Suppose there are n trains rather than specifically 3. Suppose each arrives randomly (uniform distribution) between 2 nad 3, and suppose that between 3 and 4 there are also n trains, arriving randomly in the same way. Then:

A. If a guy arrives at the top of the hour his expected waiting time to catch a train is the fraction 1/(n+1) of an hour. eg if n=3 he waits 15 minutes on average. This sort of works even for n=0, he waits for 1/(0+1) =1 hour, although he doesn't get a train then either.

B. If he arrives during [2,3) just as a train leaves, and if there is no reason to think he is more likely to have just missed one train than another, his expected waiting time is 1/n. The exepeted waitng time might, I believe it does, depend on which train he just missed. But if the experiment includes a random, equally likely, choice of missed train then it's 1/n.

C. If he arrives randomly (uniform distribution) during the hour from 2 to 3, his expected waiting time can be computed. I haven't thought it through enough to commit myself to an answer.

In case A, we don't care about what happens after 3. In cases B and C we do. For example, suppose we are still on this random schedule from 5 to 6, but starting at 6 a train arrives at 6:03 and every ten minutes after that. Then if he misses the last train between 5 and 6, he waits until 6:03 rather than for some randomly arriving train after 6. .

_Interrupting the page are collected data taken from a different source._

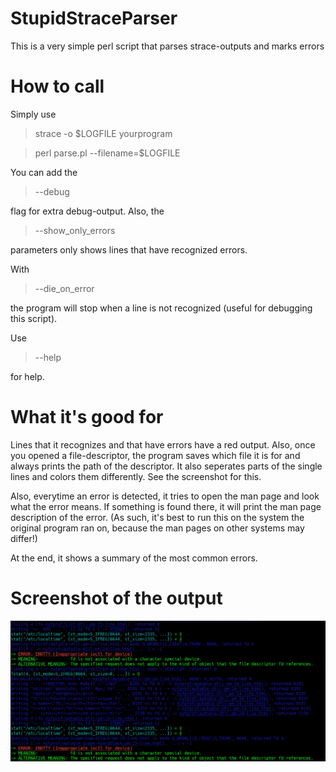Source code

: # StupidStraceParser

This is a very simple perl script that parses strace-outputs and marks errors

# How to call

Simply use 

> strace -o $LOGFILE yourprogram

> perl parse.pl --filename=$LOGFILE

You can add the 

> --debug

flag for extra debug-output. Also, the

> --show\_only\_errors

parameters only shows lines that have recognized errors.

With

> --die\_on\_error

the program will stop when a line is not recognized (useful for debugging this script).

Use

> --help

for help.

# What it's good for

Lines that it recognizes and that have errors have a red output. Also, once you opened a file-descriptor, the
program saves which file it is for and always prints the path of the descriptor. It also seperates parts of the
single lines and colors them differently. See the screenshot for this.

Also, everytime an error is detected, it tries to open the man page and look what the error means. If something
is found there, it will print the man page description of the error. (As such, it's best to run this on the
system the original program ran on, because the man pages on other systems may differ!)

At the end, it shows a summary of the most common errors.

# Screenshot of the output

![Screenshot](screenshot.png?raw=true "Screenshot")
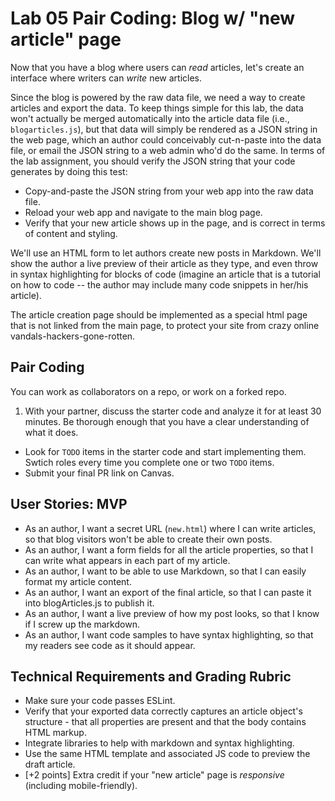 # Lab 05 Pair Coding: Blog w/ "new article" page

Now that you have a blog where users can *read* articles, let's create an interface where writers can *write* new articles.

Since the blog is powered by the raw data file, we need a way to create articles and export the data. To keep things simple for this lab, the data won't actually be merged automatically into the article data file (i.e., `blogarticles.js`), but that data will simply be rendered as a JSON string in the web page, which an author could conceivably cut-n-paste into the data file, or email the JSON string to a web admin who'd do the same. In terms of the lab assignment, you should verify the JSON string that your code generates by doing this test:<br>
- Copy-and-paste the JSON string from your web app into the raw data file.
- Reload your web app and navigate to the main blog page.
- Verify that your new article shows up in the page, and is correct in terms of content and styling.

We'll use an HTML form to let authors create new posts in Markdown. We'll show the author a live preview of their article as they type, and even throw in syntax highlighting for blocks of code (imagine an article that is a tutorial on how to code -- the author may include many code snippets in her/his article).

The article creation page should be implemented as a special html page that is not linked from the main page, to protect your site from crazy online vandals-hackers-gone-rotten.

## Pair Coding
You can work as collaborators on a repo, or work on a forked repo.
1. With your partner, discuss the starter code and analyze it for at least 30 minutes. Be thorough enough that you have a clear understanding of what it does.
- Look for `TODO` items in the starter code and start implementing them. Swtich roles every time you complete one or two `TODO` items.
- Submit your final PR link on Canvas.

## User Stories: MVP
- As an author, I want a secret URL (`new.html`) where I can write articles, so that blog visitors won't be able to create their own posts.
- As an author, I want a form fields for all the article properties, so that I can write what appears in each part of my article.
- As an author, I want to be able to use Markdown, so that I can easily format my article content.
- As an author, I want an export of the final article, so that I can paste it into blogArticles.js to publish it.
- As an author, I want a live preview of how my post looks, so that I know if I screw up the markdown.
- As an author, I want code samples to have syntax highlighting, so that my readers see code as it should appear.

## Technical Requirements and Grading Rubric
- Make sure your code passes ESLint.
- Verify that your exported data correctly captures an article object's structure - that all properties are present and that the body contains HTML markup.
- Integrate libraries to help with markdown and syntax highlighting.
- Use the same HTML template and associated JS code to preview the draft article.
- [+2 points] Extra credit if your "new article" page is *responsive* (including mobile-friendly).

It is not unusual for problems such as this, especially probabilistic ones, to lead to confusion. Problems about an imagined situation have to be stated with great precision or else the analysis is pretty hopeless. In a real world case, we would investigate the mechanism so we clearly understood just how these random arrivals are generated. If the guy arrives at a random time uniformly distributed between 2 and half past 2, the answer will be different than if he arrives between 2 and 3, uniformly distributed. Without a precise statement of the problem, everyone guesses what is meant, not everyone guesses the same.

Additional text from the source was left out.